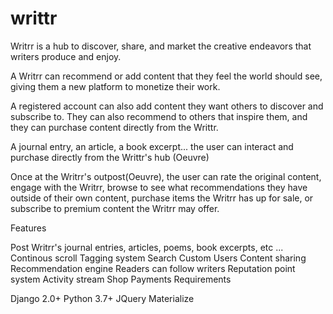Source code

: # writtr

Writrr is a hub to discover, share, and market the creative endeavors that writers produce and enjoy.

A Writrr can recommend or add content that they feel the world should see, giving them a new platform to monetize their work.

A registered account can also add content they want others to discover and subscribe to. They can also recommend to others that inspire them, and they can purchase content directly from the Writtr.

A journal entry, an article, a book excerpt... the user can interact and purchase directly from the Writtr's hub (Oeuvre)

Once at the Writrr's outpost(Oeuvre), the user can rate the original content, engage with the Writrr, browse to see what recommendations they have outside of their own content, purchase items the Writrr has up for sale, or subscribe to premium content the Writrr may offer.

Features

Post Writrr's journal entries, articles, poems, book excerpts, etc ...
Continous scroll
Tagging system
Search
Custom Users
Content sharing
Recommendation engine
Readers can follow writers
Reputation point system
Activity stream
Shop
Payments
Requirements

Django 2.0+
Python 3.7+
JQuery
Materialize


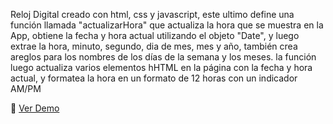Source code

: Reloj Digital creado con html, css y javascript, este ultimo define una función llamada "actualizarHora" que actualiza la hora que se muestra en la App, obtiene la fecha y hora actual utilizando el objeto "Date", y luego extrae la hora, minuto, segundo, dia de mes, mes y año, también crea areglos para los nombres de los días de la semana y los meses. la función luego actualiza varios elementos hHTML en la página con la fecha y hora actual, y formatea la hora en un formato de 12 horas con un indicador AM/PM

🔗 <a href="https://marceloadan73.github.io/Reloj-Js/">Ver Demo</a>
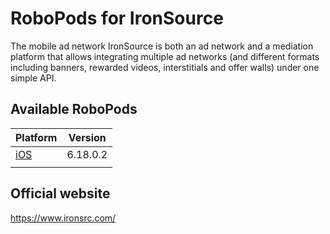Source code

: # RoboPods for IronSource

The mobile ad network IronSource is both an ad network and a mediation platform that allows integrating multiple ad networks (and different formats including banners, rewarded videos, interstitials and offer walls) under one simple API.


## Available RoboPods

| Platform            | Version   |
|---------------------|-----------|
| [iOS](ios/)         | 6.18.0.2  |
|                     |           |

## Official website

https://www.ironsrc.com/
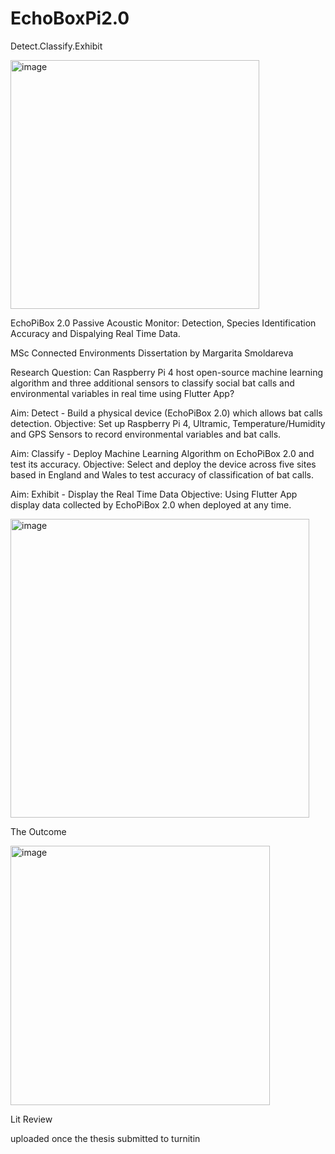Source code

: # EchoBoxPi2.0

Detect.Classify.Exhibit


<img width="398" alt="image" src="https://github.com/Rita888/EchoPiBox-2.0/assets/93122551/ce94ce5b-daa7-4f7f-b86f-efd7c5d6ff24">


EchoPiBox 2.0 Passive Acoustic Monitor: Detection, Species Identification Accuracy and Dispalying Real Time Data.

MSc Connected Environments Dissertation by Margarita Smoldareva

Research Question:
Can Raspberry Pi 4 host open-source machine learning algorithm and three additional sensors to classify social bat calls and environmental variables in real time using Flutter App? 

Aim: Detect - Build a physical device (EchoPiBox 2.0) which allows bat calls detection. 
Objective: Set up Raspberry Pi 4, Ultramic, Temperature/Humidity and GPS Sensors to record environmental variables and bat calls. 

Aim: Classify - Deploy Machine Learning Algorithm on EchoPiBox 2.0 and test its accuracy. 
Objective: Select and deploy the device across five sites based in England and Wales to test accuracy of classification of bat calls. 

Aim: Exhibit - Display the Real Time Data
Objective: Using Flutter App display data collected by EchoPiBox 2.0 when deployed at any time. 

<img width="478" alt="image" src="https://github.com/Rita888/EchoPiBox-2.0/assets/93122551/d25ad18e-8482-4845-80e0-71161bda71d6">

The Outcome

<img width="415" alt="image" src="https://github.com/Rita888/EchoPiBox-2.0/assets/93122551/efb613bb-0c0a-451a-a7c0-13f10dc1184f">




Lit Review 

uploaded once the thesis submitted to turnitin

◆ REQUIRED WORK ◆
Lines that contain "https" are to be copied from the records above.

◆ ANSWER TO THE EXERCISE ◆
🔗 <a href="https://marceloadan73.github.io/Reloj-Js/">Ver Demo</a>
https://www.ironsrc.com/
<img width="398" alt="image" src="https://github.com/Rita888/EchoPiBox-2.0/assets/93122551/ce94ce5b-daa7-4f7f-b86f-efd7c5d6ff24">
<img width="478" alt="image" src="https://github.com/Rita888/EchoPiBox-2.0/assets/93122551/d25ad18e-8482-4845-80e0-71161bda71d6">
<img width="415" alt="image" src="https://github.com/Rita888/EchoPiBox-2.0/assets/93122551/efb613bb-0c0a-451a-a7c0-13f10dc1184f">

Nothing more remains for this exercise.